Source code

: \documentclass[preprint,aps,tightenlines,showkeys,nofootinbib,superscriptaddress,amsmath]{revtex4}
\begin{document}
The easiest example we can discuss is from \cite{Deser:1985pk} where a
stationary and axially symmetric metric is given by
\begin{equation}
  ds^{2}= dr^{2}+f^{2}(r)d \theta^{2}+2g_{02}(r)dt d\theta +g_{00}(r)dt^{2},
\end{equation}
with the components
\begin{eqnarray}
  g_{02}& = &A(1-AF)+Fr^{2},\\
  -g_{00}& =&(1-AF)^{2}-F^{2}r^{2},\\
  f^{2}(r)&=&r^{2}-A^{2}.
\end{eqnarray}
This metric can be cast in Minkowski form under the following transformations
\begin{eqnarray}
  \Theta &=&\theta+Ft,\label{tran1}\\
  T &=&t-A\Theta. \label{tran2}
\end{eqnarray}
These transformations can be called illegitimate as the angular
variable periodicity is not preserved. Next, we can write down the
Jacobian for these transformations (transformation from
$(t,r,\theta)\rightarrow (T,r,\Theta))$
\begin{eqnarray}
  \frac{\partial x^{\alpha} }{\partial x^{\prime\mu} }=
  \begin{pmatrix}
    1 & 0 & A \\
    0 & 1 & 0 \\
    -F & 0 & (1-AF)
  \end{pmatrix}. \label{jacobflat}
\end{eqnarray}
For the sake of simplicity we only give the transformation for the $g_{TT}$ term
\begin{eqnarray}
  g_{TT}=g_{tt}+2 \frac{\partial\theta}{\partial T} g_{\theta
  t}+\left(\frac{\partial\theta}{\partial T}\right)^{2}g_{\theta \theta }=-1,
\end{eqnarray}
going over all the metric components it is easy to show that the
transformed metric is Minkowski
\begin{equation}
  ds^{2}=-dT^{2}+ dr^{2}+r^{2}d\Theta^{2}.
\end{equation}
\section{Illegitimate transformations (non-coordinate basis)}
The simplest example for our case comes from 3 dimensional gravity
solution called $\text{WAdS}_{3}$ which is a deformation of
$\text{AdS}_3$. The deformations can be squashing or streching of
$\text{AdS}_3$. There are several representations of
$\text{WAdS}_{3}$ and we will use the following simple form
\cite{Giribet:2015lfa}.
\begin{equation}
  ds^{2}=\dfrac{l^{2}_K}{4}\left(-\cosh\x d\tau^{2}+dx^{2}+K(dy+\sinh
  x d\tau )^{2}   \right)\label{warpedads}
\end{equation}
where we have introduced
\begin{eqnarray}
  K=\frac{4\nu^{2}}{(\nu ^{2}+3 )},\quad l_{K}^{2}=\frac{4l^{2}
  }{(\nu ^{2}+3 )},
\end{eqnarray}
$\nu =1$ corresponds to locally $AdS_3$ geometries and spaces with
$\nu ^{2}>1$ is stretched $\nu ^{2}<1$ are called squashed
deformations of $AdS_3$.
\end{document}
________________________
### Task prompt
All of the material above needs to be retyped word for word.

### Exercise solution
Source code

: \documentclass[preprint,aps,tightenlines,showkeys,nofootinbib,superscriptaddress,amsmath]{revtex4}
\begin{document}
The easiest example we can discuss is from \cite{Deser:1985pk} where a
stationary and axially symmetric metric is given by
\begin{equation}
  ds^{2}= dr^{2}+f^{2}(r)d \theta^{2}+2g_{02}(r)dt d\theta +g_{00}(r)dt^{2},
\end{equation}
with the components
\begin{eqnarray}
  g_{02}& = &A(1-AF)+Fr^{2},\\
  -g_{00}& =&(1-AF)^{2}-F^{2}r^{2},\\
  f^{2}(r)&=&r^{2}-A^{2}.
\end{eqnarray}
This metric can be cast in Minkowski form under the following transformations
\begin{eqnarray}
  \Theta &=&\theta+Ft,\label{tran1}\\
  T &=&t-A\Theta. \label{tran2}
\end{eqnarray}
These transformations can be called illegitimate as the angular
variable periodicity is not preserved. Next, we can write down the
Jacobian for these transformations (transformation from
$(t,r,\theta)\rightarrow (T,r,\Theta))$
\begin{eqnarray}
  \frac{\partial x^{\alpha} }{\partial x^{\prime\mu} }=
  \begin{pmatrix}
    1 & 0 & A \\
    0 & 1 & 0 \\
    -F & 0 & (1-AF)
  \end{pmatrix}. \label{jacobflat}
\end{eqnarray}
For the sake of simplicity we only give the transformation for the $g_{TT}$ term
\begin{eqnarray}
  g_{TT}=g_{tt}+2 \frac{\partial\theta}{\partial T} g_{\theta
  t}+\left(\frac{\partial\theta}{\partial T}\right)^{2}g_{\theta \theta }=-1,
\end{eqnarray}
going over all the metric components it is easy to show that the
transformed metric is Minkowski
\begin{equation}
  ds^{2}=-dT^{2}+ dr^{2}+r^{2}d\Theta^{2}.
\end{equation}
\section{Illegitimate transformations (non-coordinate basis)}
The simplest example for our case comes from 3 dimensional gravity
solution called $\text{WAdS}_{3}$ which is a deformation of
$\text{AdS}_3$. The deformations can be squashing or streching of
$\text{AdS}_3$. There are several representations of
$\text{WAdS}_{3}$ and we will use the following simple form
\cite{Giribet:2015lfa}.
\begin{equation}
  ds^{2}=\dfrac{l^{2}_K}{4}\left(-\cosh\x d\tau^{2}+dx^{2}+K(dy+\sinh
  x d\tau )^{2}   \right)\label{warpedads}
\end{equation}
where we have introduced
\begin{eqnarray}
  K=\frac{4\nu^{2}}{(\nu ^{2}+3 )},\quad l_{K}^{2}=\frac{4l^{2}
  }{(\nu ^{2}+3 )},
\end{eqnarray}
$\nu =1$ corresponds to locally $AdS_3$ geometries and spaces with
$\nu ^{2}>1$ is stretched $\nu ^{2}<1$ are called squashed
deformations of $AdS_3$.
\end{document}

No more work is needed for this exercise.